### Assignment
Using the data beneath this instruction, retype only the lines from the one that contains "Linguistic State Machine" down to the one that contains "Container-based fractal implementations", both included, exactly as they appear.

[Exercise inputs Boundary: Start]

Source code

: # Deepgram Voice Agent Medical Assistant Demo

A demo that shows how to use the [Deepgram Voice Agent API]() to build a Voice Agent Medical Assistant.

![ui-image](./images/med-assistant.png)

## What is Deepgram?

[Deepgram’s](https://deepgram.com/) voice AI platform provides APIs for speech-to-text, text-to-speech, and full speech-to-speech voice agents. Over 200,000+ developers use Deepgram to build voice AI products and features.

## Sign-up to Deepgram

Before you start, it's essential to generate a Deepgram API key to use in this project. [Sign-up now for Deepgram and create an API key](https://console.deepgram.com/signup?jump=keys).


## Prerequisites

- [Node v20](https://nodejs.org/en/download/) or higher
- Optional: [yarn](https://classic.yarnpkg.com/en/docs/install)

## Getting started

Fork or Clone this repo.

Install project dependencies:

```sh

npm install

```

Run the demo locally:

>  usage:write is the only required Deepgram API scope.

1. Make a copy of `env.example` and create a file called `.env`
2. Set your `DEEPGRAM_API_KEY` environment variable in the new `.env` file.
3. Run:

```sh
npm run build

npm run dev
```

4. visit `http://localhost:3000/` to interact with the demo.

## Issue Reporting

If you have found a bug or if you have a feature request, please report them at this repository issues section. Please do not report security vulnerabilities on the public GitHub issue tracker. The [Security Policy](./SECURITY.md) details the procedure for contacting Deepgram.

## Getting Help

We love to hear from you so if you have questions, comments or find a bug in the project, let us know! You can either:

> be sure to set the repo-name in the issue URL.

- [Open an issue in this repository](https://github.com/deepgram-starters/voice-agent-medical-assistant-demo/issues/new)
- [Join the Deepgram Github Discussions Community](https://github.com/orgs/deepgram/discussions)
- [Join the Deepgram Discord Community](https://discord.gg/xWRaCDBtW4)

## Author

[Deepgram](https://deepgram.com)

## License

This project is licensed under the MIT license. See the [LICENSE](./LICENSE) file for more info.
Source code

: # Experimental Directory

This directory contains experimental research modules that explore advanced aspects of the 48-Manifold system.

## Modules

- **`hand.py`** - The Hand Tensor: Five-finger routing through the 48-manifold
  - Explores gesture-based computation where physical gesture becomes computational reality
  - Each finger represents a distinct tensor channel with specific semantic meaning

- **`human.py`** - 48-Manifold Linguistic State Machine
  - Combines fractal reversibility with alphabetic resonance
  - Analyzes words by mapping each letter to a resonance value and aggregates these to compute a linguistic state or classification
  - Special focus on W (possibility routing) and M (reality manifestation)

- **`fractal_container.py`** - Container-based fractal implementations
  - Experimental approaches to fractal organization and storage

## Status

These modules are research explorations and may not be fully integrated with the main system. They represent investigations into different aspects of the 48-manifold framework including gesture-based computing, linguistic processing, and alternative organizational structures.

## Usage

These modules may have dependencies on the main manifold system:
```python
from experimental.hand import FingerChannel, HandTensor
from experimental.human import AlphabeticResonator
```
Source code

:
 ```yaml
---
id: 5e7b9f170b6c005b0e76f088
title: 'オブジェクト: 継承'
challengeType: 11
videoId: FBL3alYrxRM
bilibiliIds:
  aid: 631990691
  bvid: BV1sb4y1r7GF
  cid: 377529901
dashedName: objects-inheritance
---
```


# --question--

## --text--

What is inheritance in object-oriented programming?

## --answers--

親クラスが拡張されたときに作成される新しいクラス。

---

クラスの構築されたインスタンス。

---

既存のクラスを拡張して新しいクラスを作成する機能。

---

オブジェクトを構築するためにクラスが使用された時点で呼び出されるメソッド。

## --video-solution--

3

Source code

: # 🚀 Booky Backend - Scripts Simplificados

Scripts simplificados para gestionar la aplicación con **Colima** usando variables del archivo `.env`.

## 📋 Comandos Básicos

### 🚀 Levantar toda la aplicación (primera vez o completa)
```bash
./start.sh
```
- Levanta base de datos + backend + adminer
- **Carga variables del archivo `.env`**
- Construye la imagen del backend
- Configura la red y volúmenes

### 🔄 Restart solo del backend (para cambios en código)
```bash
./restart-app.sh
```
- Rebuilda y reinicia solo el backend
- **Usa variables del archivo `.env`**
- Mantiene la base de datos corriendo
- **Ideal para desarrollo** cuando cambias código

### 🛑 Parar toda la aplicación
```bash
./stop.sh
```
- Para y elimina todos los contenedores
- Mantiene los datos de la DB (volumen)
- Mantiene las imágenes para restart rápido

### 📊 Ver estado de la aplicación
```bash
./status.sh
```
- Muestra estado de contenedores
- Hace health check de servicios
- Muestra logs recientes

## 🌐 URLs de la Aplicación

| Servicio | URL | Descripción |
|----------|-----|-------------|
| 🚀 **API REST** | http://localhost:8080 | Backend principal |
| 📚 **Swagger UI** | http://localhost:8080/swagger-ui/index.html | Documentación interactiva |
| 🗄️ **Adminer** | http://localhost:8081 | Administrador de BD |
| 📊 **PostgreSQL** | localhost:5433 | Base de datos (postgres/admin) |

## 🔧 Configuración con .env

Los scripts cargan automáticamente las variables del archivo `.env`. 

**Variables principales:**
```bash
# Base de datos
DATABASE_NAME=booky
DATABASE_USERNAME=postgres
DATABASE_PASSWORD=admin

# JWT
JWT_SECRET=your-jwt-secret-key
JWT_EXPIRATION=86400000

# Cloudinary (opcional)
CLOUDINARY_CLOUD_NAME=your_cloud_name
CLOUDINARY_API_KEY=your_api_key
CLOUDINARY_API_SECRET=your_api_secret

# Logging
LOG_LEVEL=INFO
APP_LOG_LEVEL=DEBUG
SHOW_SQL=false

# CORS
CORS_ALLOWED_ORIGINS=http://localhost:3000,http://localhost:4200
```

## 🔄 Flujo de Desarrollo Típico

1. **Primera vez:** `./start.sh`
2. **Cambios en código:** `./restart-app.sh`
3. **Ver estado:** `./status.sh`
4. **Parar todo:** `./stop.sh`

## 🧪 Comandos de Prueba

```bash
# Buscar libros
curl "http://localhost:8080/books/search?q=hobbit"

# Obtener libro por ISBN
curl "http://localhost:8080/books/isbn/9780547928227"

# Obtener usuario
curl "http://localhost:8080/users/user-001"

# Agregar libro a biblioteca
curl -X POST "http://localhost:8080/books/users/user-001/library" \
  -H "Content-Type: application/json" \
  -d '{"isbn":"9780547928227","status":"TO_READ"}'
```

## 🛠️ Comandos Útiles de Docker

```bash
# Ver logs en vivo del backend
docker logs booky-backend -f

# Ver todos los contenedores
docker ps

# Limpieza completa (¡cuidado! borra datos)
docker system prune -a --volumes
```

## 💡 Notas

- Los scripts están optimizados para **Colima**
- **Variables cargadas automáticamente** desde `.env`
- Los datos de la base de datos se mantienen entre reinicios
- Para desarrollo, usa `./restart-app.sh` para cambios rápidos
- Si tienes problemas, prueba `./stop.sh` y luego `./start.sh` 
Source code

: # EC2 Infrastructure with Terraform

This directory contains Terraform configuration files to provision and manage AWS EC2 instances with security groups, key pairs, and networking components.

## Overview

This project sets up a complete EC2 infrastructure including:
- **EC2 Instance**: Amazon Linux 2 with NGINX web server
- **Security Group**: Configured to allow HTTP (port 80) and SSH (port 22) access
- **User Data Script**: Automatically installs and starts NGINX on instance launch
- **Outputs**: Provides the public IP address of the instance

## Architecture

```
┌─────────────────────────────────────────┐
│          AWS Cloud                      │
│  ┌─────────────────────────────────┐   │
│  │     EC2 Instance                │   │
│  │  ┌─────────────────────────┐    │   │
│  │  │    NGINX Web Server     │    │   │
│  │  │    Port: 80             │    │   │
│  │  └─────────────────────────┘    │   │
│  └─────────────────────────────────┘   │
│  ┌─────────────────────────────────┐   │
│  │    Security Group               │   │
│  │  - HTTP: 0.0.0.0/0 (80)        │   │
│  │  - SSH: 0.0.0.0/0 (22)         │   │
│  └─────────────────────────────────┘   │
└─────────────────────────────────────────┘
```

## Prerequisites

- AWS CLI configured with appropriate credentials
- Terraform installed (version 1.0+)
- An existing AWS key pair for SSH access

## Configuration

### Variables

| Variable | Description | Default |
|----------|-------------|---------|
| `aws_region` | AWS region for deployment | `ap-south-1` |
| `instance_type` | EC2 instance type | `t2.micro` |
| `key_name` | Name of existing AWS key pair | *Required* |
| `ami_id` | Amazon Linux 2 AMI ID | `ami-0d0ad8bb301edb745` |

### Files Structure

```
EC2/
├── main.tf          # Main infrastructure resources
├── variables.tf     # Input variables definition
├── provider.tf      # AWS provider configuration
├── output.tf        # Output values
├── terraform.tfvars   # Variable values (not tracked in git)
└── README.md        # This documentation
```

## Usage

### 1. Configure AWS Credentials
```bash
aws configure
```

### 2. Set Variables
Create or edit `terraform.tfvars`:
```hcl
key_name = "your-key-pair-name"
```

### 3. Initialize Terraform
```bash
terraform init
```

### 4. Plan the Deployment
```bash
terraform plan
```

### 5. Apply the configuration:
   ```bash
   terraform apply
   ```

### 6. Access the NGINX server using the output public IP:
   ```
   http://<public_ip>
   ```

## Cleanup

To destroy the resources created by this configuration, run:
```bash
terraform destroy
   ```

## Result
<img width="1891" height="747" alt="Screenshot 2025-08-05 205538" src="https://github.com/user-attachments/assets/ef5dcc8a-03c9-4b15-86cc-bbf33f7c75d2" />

[Exercise inputs Boundary: End]

### Exercise solution
- **`human.py`** - 48-Manifold Linguistic State Machine
  - Combines fractal reversibility with alphabetic resonance
  - Analyzes words by mapping each letter to a resonance value and aggregates these to compute a linguistic state or classification
  - Special focus on W (possibility routing) and M (reality manifestation)

- **`fractal_container.py`** - Container-based fractal implementations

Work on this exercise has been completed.